BENE MA NON BENISSIMO A SAN SEVERO
Riassumendo, più che a contenere il talento e l’energia degli ospiti gli Herons dovranno stare attenti a non farsi bloccare a loro volta. Se c’è qualcosa su cui i rosso-blu sono cronicamente carenti è la creazione di punti con continuità, quindi per sopraffare la dura difesa jesina qualcosa di più rispetto a San Severo va fatto. Certamente l’ultimo impegno non può essere catalogato come negativo visto il risultato finale favorevole, ancora una volta però la Fabo è sembrata solo a tratti convincente. Dopo essere finita sotto nel punteggio di fine terzo quarto contro un avversario abbordabile, la compagine termale poteva pure temere il peggio. Rispetto però all’inciampo con Fabriano c’è stata una reazione più netta verso metà dell’ultimo periodo, qui è dove la vittoria è maturata. Di certo l’attitudine a non mollare mai non manca.

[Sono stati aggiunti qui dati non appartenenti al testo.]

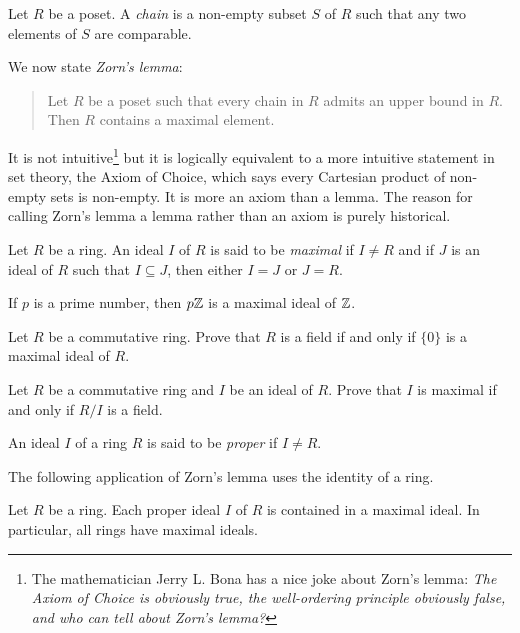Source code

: \begin{definition}
    Let $R$ be a poset. A \emph{chain} is a non-empty subset $S$ of $R$ such that
    any two elements of $S$ are comparable. 
\end{definition}

We now state \emph{Zorn's lemma}:

\begin{quote}
Let $R$ be a poset such that 
every chain in $R$ admits an upper bound in $R$. 
Then $R$ contains a maximal element. 
\end{quote}

It is not intuitive\footnote{The mathematician
Jerry L. Bona has a nice joke about Zorn's lemma: 
\textit{The Axiom of Choice is obviously true, 
the well-ordering principle obviously false, and who can tell about Zorn's lemma?}}
but it is logically equivalent to a more 
intuitive statement in set theory, the Axiom of Choice, 
which says every Cartesian product of non-empty sets is non-empty. 
It is more an axiom than a lemma. 
The reason for calling Zorn’s lemma a lemma rather 
than an axiom is purely historical. 

\begin{definition}
	Let $R$ be a ring. An ideal $I$ of $R$ is said to be \emph{maximal}
	if $I\ne R$ and if $J$ is an ideal of $R$ such that $I\subseteq J$, then 
	either $I=J$ or $J=R$. 
\end{definition}

If $p$ is a prime number, then $p\mathbb{Z}$ is a maximal ideal of $\mathbb{Z}$.

\begin{exercise}
Let $R$ be a commutative ring. Prove that $R$ is a 
field if and only if $\{0\}$ is a maximal ideal of $R$. 	
\end{exercise}

\begin{exercise}
\label{xca:maximal<=>field}
Let $R$ be a commutative ring and $I$ be an ideal of $R$. Prove that $I$ is maximal
if and only if $R/I$ is a field.  	
\end{exercise}

An ideal $I$ of a ring $R$ is said to be \emph{proper}
if $I\ne R$. 

The following application of Zorn's lemma uses 
the identity of a ring.

\begin{theorem}[Krull]
	Let $R$ be a ring. Each proper ideal $I$ of $R$ 
	is contained in a maximal ideal. 
	In particular, all rings have maximal ideals. 	
\end{theorem}

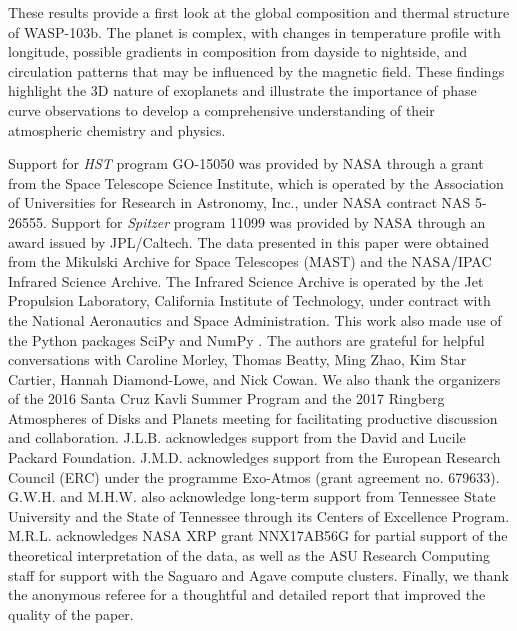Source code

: \documentclass[twocolumn, trackchanges]{aastex61}
\begin{document}
These results provide a first look at the global composition and thermal structure of WASP-103b.  The planet is complex, with changes in temperature profile with longitude, possible gradients in composition from dayside to nightside, and circulation patterns that may be influenced by the magnetic field. These findings highlight the 3D nature of exoplanets and illustrate the importance of phase curve observations to develop a comprehensive understanding of their atmospheric chemistry and physics.  



\acknowledgments
Support for \textit{HST} program GO-15050 was provided by NASA through a grant
from the Space Telescope Science Institute, which is operated by the Association
of Universities for Research in Astronomy, Inc., under NASA contract NAS
5-26555. Support for \textit{Spitzer} program 11099 was provided by NASA through
an award issued by JPL/Caltech.  The data presented in this paper were obtained
from the Mikulski Archive for Space Telescopes (MAST) and the NASA/IPAC Infrared
Science Archive. The Infrared Science Archive is operated by the Jet Propulsion
Laboratory, California Institute of Technology, under contract with the National
Aeronautics and Space Administration.  This work also made use of the Python
packages  SciPy and NumPy \citep{jones_scipy_2001, van2011numpy}. The authors
are grateful for helpful conversations with Caroline Morley, Thomas Beatty, Ming
Zhao, Kim Star Cartier, Hannah Diamond-Lowe, and Nick Cowan. We also thank the
organizers of the 2016 Santa Cruz Kavli Summer Program and the 2017 Ringberg
Atmospheres of Disks and Planets meeting for facilitating productive discussion
and collaboration.  J.L.B. acknowledges support from the David and Lucile
Packard Foundation.  J.M.D. acknowledges support from the European Research
Council (ERC) under the programme Exo-Atmos (grant agreement no. 679633). G.W.H.
and M.H.W. also acknowledge long-term support from Tennessee State University
and the State of Tennessee through its Centers of Excellence Program. M.R.L.
acknowledges NASA XRP grant NNX17AB56G for partial support of the theoretical
interpretation of the data, as well as the ASU Research Computing staff for
support with the Saguaro and Agave compute clusters. Finally, we thank the
anonymous referee for a thoughtful and detailed report that improved the quality of the
paper.
\end{document}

Indubbiamente i ragazzi di coach Federico Barsotti hanno pagato la serata storta di alcuni dei suoi interpreti, per esempio Benites e Trapani; ci sta e fa parte del gioco. Dall’altra parte però un contributo importante, per non dire decisivo, lo ha dato il reparto lunghi nelle persone di Arrigoni e capitan Natali, anche se un conto è far valere la fisicità con la giovane San Severo e tutto un altro è farlo con la tignosa ed arcigna Jesi. Infine va fatto notare come Klyuchnyk sia ormai coinvolto nelle azioni, di più e meglio, rispetto alle prime gare. I primi frutti si stanno già vedendo, è vero però la Fabo avrà sempre necessità di punti e di giocate dall’ucraino e da Chiera: sono loro le armi segrete che possono permettere di fare quel passettino in più che potrebbe portare al salto di qualità ed al raggiungimento degli obiettivi per ora solo sognati.